Exercise details:
Wherever a line in the material contains the word "code", copy that line.

Supplied records:
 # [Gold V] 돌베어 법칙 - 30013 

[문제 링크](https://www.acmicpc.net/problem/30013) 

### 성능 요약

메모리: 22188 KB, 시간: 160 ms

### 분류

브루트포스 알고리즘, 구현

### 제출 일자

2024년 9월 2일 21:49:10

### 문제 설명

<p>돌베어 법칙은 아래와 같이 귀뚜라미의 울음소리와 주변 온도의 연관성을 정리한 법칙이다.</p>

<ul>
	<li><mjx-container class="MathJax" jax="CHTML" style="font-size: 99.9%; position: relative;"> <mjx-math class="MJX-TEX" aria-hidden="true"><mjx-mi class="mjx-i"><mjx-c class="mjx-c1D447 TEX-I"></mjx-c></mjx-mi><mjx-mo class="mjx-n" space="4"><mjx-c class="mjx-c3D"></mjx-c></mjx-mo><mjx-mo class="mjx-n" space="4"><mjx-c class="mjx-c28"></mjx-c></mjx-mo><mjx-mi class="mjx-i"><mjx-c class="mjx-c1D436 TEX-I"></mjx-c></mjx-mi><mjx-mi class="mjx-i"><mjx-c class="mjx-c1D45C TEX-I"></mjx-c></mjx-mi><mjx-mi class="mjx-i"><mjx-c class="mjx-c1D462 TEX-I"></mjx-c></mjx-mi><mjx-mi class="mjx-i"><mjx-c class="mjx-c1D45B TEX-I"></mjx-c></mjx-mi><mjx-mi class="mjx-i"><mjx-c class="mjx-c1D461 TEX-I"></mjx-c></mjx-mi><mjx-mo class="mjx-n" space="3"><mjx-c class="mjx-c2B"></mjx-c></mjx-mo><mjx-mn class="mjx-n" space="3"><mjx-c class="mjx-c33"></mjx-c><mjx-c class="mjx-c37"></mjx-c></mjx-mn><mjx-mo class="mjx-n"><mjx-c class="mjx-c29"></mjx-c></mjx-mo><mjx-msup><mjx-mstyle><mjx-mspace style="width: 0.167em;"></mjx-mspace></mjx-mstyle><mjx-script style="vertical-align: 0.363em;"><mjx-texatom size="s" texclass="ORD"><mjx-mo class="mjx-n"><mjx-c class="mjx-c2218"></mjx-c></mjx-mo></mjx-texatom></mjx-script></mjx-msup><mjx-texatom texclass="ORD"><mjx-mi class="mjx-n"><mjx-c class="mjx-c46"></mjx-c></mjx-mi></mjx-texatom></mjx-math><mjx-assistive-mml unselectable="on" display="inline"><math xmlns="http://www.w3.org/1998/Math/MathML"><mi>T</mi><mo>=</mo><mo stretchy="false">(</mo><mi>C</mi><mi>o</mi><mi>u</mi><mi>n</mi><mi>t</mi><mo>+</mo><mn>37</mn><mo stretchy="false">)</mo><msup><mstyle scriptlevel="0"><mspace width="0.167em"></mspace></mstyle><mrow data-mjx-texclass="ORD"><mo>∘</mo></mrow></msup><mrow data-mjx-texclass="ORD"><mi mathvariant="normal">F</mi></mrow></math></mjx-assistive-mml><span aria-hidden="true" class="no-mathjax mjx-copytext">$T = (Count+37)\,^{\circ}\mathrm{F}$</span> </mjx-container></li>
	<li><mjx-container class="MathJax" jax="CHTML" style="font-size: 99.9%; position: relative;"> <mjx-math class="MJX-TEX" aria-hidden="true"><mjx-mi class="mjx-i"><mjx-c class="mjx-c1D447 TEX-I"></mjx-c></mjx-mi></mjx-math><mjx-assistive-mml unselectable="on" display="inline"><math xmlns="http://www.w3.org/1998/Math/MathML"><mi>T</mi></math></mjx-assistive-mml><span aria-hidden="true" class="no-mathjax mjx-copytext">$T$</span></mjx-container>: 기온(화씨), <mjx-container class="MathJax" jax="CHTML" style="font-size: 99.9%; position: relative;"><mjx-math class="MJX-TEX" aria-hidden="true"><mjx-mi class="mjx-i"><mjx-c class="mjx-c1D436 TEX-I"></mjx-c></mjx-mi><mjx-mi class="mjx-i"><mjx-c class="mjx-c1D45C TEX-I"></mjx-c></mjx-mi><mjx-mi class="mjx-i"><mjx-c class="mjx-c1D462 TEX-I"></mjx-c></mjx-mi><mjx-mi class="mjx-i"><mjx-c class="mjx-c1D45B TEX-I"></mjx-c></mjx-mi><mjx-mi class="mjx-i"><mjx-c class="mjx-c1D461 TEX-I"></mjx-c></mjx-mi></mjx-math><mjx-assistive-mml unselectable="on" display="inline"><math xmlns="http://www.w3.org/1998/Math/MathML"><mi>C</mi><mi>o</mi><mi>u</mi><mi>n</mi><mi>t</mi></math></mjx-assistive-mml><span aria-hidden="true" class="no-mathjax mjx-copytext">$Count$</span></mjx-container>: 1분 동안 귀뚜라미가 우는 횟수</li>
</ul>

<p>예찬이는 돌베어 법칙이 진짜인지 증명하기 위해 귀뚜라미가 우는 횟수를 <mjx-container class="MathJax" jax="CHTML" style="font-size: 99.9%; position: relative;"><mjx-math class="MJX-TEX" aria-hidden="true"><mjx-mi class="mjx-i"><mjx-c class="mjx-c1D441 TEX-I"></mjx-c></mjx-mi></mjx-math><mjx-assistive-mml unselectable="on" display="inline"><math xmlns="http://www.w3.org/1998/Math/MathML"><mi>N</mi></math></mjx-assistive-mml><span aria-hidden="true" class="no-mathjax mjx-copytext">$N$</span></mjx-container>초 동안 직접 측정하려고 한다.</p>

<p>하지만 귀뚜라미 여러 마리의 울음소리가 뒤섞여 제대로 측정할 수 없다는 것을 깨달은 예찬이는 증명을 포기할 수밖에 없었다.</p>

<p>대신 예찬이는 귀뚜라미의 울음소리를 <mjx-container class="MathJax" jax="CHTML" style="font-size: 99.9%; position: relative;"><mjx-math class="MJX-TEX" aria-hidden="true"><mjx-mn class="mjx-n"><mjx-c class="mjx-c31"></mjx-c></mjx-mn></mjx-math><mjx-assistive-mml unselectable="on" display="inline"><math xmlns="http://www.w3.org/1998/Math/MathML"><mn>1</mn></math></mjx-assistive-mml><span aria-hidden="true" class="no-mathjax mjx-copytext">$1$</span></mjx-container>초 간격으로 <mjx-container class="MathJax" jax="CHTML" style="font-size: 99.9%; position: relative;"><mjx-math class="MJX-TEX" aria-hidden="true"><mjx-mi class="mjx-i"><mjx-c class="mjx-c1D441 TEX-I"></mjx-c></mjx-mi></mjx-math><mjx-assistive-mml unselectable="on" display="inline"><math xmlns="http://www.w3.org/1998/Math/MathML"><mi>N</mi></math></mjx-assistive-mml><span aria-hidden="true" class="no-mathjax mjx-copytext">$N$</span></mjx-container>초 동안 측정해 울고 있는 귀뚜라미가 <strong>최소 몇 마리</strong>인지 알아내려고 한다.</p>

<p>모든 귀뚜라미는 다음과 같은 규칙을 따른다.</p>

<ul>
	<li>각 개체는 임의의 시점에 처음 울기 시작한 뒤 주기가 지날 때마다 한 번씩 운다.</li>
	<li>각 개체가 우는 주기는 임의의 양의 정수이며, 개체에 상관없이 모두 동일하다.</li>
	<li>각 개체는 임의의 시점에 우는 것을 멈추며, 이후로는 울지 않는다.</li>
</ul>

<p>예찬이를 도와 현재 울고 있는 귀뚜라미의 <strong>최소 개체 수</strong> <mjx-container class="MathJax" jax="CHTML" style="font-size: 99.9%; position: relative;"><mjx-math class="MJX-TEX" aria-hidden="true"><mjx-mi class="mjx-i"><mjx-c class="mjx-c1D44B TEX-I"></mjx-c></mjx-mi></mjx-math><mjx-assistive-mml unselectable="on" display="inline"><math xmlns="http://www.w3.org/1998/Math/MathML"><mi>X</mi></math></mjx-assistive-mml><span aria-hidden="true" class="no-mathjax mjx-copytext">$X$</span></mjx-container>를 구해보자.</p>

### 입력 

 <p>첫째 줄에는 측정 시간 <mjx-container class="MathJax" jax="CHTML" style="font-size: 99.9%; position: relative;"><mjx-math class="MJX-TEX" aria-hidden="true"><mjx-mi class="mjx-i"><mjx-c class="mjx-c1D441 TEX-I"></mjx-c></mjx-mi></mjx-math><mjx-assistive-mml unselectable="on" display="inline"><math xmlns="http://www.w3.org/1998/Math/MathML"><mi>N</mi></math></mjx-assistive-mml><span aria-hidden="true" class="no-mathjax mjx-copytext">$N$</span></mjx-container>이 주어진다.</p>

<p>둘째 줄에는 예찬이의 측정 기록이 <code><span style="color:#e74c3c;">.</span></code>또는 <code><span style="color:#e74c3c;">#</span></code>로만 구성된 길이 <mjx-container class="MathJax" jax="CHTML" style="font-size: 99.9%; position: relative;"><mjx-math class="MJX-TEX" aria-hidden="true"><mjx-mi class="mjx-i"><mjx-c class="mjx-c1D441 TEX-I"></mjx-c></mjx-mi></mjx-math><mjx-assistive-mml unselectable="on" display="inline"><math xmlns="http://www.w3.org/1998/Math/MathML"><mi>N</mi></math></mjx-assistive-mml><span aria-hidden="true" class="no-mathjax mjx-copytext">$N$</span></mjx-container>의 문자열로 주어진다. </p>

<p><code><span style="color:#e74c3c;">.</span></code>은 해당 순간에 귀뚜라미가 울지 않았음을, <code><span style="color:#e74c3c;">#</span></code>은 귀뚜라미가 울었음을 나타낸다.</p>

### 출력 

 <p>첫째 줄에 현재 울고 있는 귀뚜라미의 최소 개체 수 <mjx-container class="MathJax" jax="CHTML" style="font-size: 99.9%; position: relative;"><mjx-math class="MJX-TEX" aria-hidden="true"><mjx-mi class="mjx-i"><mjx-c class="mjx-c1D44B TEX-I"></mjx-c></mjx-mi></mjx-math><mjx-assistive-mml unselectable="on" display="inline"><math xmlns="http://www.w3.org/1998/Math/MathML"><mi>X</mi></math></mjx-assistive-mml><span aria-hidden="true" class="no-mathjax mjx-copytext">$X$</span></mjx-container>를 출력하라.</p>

Output below:
<p>둘째 줄에는 예찬이의 측정 기록이 <code><span style="color:#e74c3c;">.</span></code>또는 <code><span style="color:#e74c3c;">#</span></code>로만 구성된 길이 <mjx-container class="MathJax" jax="CHTML" style="font-size: 99.9%; position: relative;"><mjx-math class="MJX-TEX" aria-hidden="true"><mjx-mi class="mjx-i"><mjx-c class="mjx-c1D441 TEX-I"></mjx-c></mjx-mi></mjx-math><mjx-assistive-mml unselectable="on" display="inline"><math xmlns="http://www.w3.org/1998/Math/MathML"><mi>N</mi></math></mjx-assistive-mml><span aria-hidden="true" class="no-mathjax mjx-copytext">$N$</span></mjx-container>의 문자열로 주어진다. </p>
<p><code><span style="color:#e74c3c;">.</span></code>은 해당 순간에 귀뚜라미가 울지 않았음을, <code><span style="color:#e74c3c;">#</span></code>은 귀뚜라미가 울었음을 나타낸다.</p>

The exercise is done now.